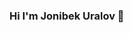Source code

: ### Hi I'm Jonibek Uralov 👋 <img scr="https://media3.giphy.com/media/YEL6QTRi7efSM/giphy.webp?cid=ecf05e478zb827aj8ju55oargt0du2opnuk1l23mjn3by2nx&ep=v1_gifs_search&rid=giphy.webp&ct=g" width="100px">

<!--
**jonibekuralov/jonibekuralov** is a ✨ _special_ ✨ repository because its `README.md` (this file) appears on your GitHub profile.

Here are some ideas to get you started:

- 🔭 I’m currently working on ...
- 🌱 I’m currently learning ...
- 👯 I’m looking to collaborate on ...
- 🤔 I’m looking for help with ...
- 💬 Ask me about ...
- 📫 How to reach me: ...
- 😄 Pronouns: ...
- ⚡ Fun fact: ...
-->
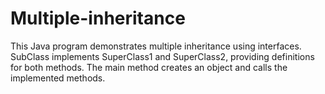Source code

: # Multiple-inheritance
This Java program demonstrates multiple inheritance using interfaces. SubClass implements SuperClass1 and SuperClass2, providing definitions for both methods. The main method creates an object and calls the implemented methods.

****************************************

__Task item__:
Leave the images out and print each entry exactly.

__Exercise answer__:
Source code

: ### Hi I'm Jonibek Uralov 👋 <img scr="https://media3.giphy.com/media/YEL6QTRi7efSM/giphy.webp?cid=ecf05e478zb827aj8ju55oargt0du2opnuk1l23mjn3by2nx&ep=v1_gifs_search&rid=giphy.webp&ct=g" width="100px">

<!--
**jonibekuralov/jonibekuralov** is a ✨ _special_ ✨ repository because its `README.md` (this file) appears on your GitHub profile.

Here are some ideas to get you started:

- 🔭 I’m currently working on ...
- 🌱 I’m currently learning ...
- 👯 I’m looking to collaborate on ...
- 🤔 I’m looking for help with ...
- 💬 Ask me about ...
- 📫 How to reach me: ...
- 😄 Pronouns: ...
- ⚡ Fun fact: ...
-->
Source code

: # Multiple-inheritance
This Java program demonstrates multiple inheritance using interfaces. SubClass implements SuperClass1 and SuperClass2, providing definitions for both methods. The main method creates an object and calls the implemented methods.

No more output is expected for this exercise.